Kimberly G. Noble, MD, PhD

Associate Professor of Neuroscience and Education

Teachers College, Columbia University

As a neuroscientist and board-certified pediatrician, Kim Noble directs the Neurocognition, Early Experience and Development (NEED) lab, where she and her team study how socioeconomic inequality relates to in children's cognitive and brain development.  Her work examines socioeconomic disparities in cognitive development, as well as brain structure and function, across infancy, childhood and adolescence. She is particularly interested in understanding how early in infancy or toddlerhood such disparities develop; the modifiable environmental differences that account for these disparities; and the ways we might harness this research to inform the design of interventions. Along with a multidisciplinary team from around the country, with funding from NIH and a consortium of foundations, she is currently planning the first clinical trial of poverty reduction to assess the causal impact of income on children’s cognitive, emotional and brain development in the first three years of life.

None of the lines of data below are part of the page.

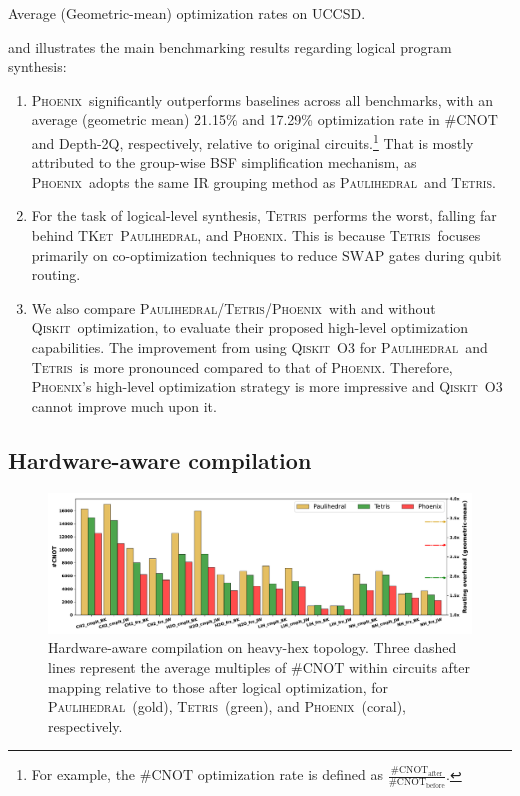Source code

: \documentclass[conference,9pt]{IEEEtran}
\newcommand{\phoenix}{\textsc{Phoenix}}
\newcommand{\qiskit}{\textsc{Qiskit}}
\newcommand{\tket}{\textsc{TKet}}
\newcommand{\tetris}{\textsc{Tetris}}
\newcommand{\paulihedral}{\textsc{Paulihedral}}
\newcommand{\SWAP}{\mathrm{SWAP}}
\newcommand{\CNOT}{\mathrm{CNOT}}
\begin{document}
    \begin{table}[tbp]
        \centering
        \caption{Average (Geometric-mean) optimization rates on UCCSD.}
        \scalebox{0.95}{
                        
        }
        \label{tab:uccsd-avg}        
    \end{table}

     and  illustrates the main benchmarking results regarding logical program synthesis:
    \begin{enumerate}
        \item \phoenix\ significantly outperforms baselines across all benchmarks, with an average (geometric mean) 21.15\% and 17.29\% optimization rate in \#$ \CNOT $ and Depth-2Q, respectively, relative to original circuits.\footnote{For example, the \#$ \CNOT $ optimization rate is defined as $\frac{\#\CNOT_\textrm{after}}{\#\CNOT_\textrm{before}}$.} That is mostly attributed to the group-wise BSF simplification mechanism, as \phoenix\ adopts the same IR grouping method as \paulihedral\ and \tetris.
        \item For the task of logical-level synthesis, \tetris\ performs the worst, falling far behind \tket\, \paulihedral, and \phoenix. This is because \tetris\ focuses primarily on co-optimization techniques to reduce $\SWAP$ gates during qubit routing.
        \item We also compare \paulihedral/\tetris/\phoenix\ with and without \qiskit\ optimization, to evaluate their proposed high-level optimization capabilities. The improvement from using \qiskit\ O3 for \paulihedral\ and \tetris\ is more pronounced compared to that of \phoenix. Therefore, \phoenix's high-level optimization strategy is more impressive and \qiskit\ O3 cannot improve much upon it.
    \end{enumerate}


\subsection{Hardware-aware compilation}

    \begin{figure}[tbp]
        \centering
        \includegraphics[width=\columnwidth]{figures/num_2q_gates_manhattan.pdf}
        \caption{Hardware-aware compilation on heavy-hex topology. Three dashed lines represent the average multiples of \#$\CNOT$ within circuits after mapping relative to those after logical optimization, for \paulihedral\ (gold), \tetris\ (green), and \phoenix\ (coral), respectively.}
        \label{fig:manhattan}
    \end{figure}
\end{document}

Dr. Noble received her undergraduate, graduate and medical degrees at the University of Pennsylvania, completed postdoctoral training at the Sackler Institute of Developmental Psychobiology of Weill Cornell Medical College, and completed her residency in pediatrics at Columbia University Medical Center / Morgan Stanley Children’s Hospital of New York - Presbyterian. She was awarded a 2017 Association for Psychological Science Janet Taylor Spence Award for Transformative Early Career Contributions. Her work linking family income to brain structure across childhood and adolescence has received worldwide attention in the popular press.